New techniques, architectures and approaches are making up for a reduction in scaling benefits.
The slowdown in Moore’s Law is having a big impact on chips designed for the mobile market, where battery-powered devices need to still improve performance with lower power.
This hasn’t slowed down performance or power improvements, but it has forced chipmakers and systems companies to approach designs differently. And while feature shrinks will continue for the foreseeable future, they are being augmented with different architectures, materials and radically different approaches to computing.

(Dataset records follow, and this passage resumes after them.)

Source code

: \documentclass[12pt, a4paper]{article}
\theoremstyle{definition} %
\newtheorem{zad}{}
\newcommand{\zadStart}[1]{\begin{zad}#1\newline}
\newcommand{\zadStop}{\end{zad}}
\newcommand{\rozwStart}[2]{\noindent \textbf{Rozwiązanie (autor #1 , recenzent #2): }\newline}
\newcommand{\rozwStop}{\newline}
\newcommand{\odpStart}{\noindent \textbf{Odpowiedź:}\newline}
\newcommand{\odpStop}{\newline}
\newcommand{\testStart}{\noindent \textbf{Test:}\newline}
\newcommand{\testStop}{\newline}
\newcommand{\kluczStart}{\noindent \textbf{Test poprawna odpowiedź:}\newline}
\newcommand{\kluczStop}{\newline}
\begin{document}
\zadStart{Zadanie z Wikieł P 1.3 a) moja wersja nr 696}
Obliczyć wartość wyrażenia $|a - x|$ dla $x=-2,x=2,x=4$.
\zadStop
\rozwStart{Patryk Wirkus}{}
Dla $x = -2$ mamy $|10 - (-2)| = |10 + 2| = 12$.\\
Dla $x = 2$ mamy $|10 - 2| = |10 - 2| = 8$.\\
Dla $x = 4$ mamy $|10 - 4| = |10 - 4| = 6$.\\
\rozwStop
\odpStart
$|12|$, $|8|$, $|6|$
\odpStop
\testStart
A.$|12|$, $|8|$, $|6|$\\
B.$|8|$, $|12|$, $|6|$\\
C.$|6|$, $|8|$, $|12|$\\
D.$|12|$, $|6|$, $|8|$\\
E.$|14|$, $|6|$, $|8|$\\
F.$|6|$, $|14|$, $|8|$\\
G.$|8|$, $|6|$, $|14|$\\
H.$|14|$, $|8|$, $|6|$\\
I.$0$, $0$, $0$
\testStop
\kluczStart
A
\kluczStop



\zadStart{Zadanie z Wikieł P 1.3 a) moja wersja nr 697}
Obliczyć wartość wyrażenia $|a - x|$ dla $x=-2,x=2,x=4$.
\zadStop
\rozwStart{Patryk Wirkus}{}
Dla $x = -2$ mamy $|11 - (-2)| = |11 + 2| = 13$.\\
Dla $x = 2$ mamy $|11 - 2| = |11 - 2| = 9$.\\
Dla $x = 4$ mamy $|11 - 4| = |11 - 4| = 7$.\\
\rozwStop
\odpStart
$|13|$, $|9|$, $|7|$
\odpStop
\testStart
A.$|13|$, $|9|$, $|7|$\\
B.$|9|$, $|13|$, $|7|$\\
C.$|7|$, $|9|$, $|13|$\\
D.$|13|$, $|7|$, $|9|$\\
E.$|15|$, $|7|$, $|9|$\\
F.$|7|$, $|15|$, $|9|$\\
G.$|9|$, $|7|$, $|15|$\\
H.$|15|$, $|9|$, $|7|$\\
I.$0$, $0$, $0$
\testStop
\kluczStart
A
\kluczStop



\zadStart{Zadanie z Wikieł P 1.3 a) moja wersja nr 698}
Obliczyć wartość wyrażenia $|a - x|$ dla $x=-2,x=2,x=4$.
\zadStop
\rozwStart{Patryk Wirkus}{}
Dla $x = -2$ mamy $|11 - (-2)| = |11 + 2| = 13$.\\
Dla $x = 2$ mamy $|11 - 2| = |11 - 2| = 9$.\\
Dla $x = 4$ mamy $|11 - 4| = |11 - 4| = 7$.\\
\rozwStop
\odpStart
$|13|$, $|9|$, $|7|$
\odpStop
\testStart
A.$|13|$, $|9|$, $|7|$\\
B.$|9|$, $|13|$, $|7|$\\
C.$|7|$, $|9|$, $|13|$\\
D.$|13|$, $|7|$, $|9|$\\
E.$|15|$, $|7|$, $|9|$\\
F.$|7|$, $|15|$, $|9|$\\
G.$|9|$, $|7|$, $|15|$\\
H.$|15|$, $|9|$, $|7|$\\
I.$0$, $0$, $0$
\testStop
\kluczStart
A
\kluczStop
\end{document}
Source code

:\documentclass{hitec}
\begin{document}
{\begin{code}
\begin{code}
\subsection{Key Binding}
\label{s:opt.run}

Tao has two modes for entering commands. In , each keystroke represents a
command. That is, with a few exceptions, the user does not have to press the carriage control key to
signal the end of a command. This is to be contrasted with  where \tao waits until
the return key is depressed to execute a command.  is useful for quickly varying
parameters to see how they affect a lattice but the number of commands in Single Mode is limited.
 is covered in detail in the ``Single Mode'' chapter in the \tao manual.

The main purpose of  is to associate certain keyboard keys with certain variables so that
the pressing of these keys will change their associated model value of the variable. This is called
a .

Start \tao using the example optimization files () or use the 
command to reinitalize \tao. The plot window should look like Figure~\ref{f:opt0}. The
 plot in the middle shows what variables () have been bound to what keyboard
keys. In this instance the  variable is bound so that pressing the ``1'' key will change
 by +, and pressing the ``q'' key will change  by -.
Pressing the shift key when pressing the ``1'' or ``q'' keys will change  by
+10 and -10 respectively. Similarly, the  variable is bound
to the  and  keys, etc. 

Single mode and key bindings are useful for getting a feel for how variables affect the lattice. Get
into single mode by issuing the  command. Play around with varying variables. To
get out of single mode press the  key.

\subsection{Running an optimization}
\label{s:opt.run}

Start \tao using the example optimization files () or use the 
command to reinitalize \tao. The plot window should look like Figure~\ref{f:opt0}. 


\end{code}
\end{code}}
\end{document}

“One effect of the technology improvements that have come with every iteration of manufacturing capabilities is power consumption of semiconductor devices,” said Gordon Allan, product manager for Questa Simulation at Mentor, a Siemens Business. “With the slowing of Moore’s law, the low power contribution per MOSFET transistor is no longer a dominant factor driving innovation. Soon, complexity requirements of the application will demand more low power from other sources. This is already evident in the industry.”
Several areas of this evolution already have begun, are reaching maturity, and will stand for several more years as a plan of record, as well as a requirement for participating in mobile phone and tablet markets as they continue to grow and evolve, he said.
“A slowing in Moore’s Law does not inhibit Arm and its partners from continuing pushing the leading edge,” said Stefan Rosinger, director of product management for the Client Line of Business at Arm. “Additionally, continued product and system enhancements for managing thermals—including managing sustained and peak power, as well as in-rush currents—are improving on an ongoing basis.”
Arm has been pushing power efficiency since the dawn of the mobile phone market, first in single-core implementations and later with heterogeneous multi-core architectures such as big.LITTLE. Adoption of new process technologies has allowed systems companies to stay on a steep performance trajectory. But with classical scaling gone and each new node paying smaller dividends in terms of power and performance, the focus has shifted beyond just scaling to a combination of factors ranging from more efficient software to different architectures.
“The additional transistors provided by the progression of Moore’s Law have enabled specialized cores to be designed and integrated into these processors, and helping to extend battery life,” said Steven Woo, distinguished inventor and vice president of systems and solutions, Rambus Labs. “Examples of some specialized cores include GPUs, vector engines, DSP cores, and cryptographic function accelerators. These specialized cores are not general-purpose. Instead, they implement one or a small set of functions in a highly optimized manner so as to be both area- and power-efficient for the task they are designed for. When they are not needed, they are essentially turned off, saving power. But when these functions are needed, the specialized cores are used, offering the best performance and power-efficiency due to their highly-specialized designs.”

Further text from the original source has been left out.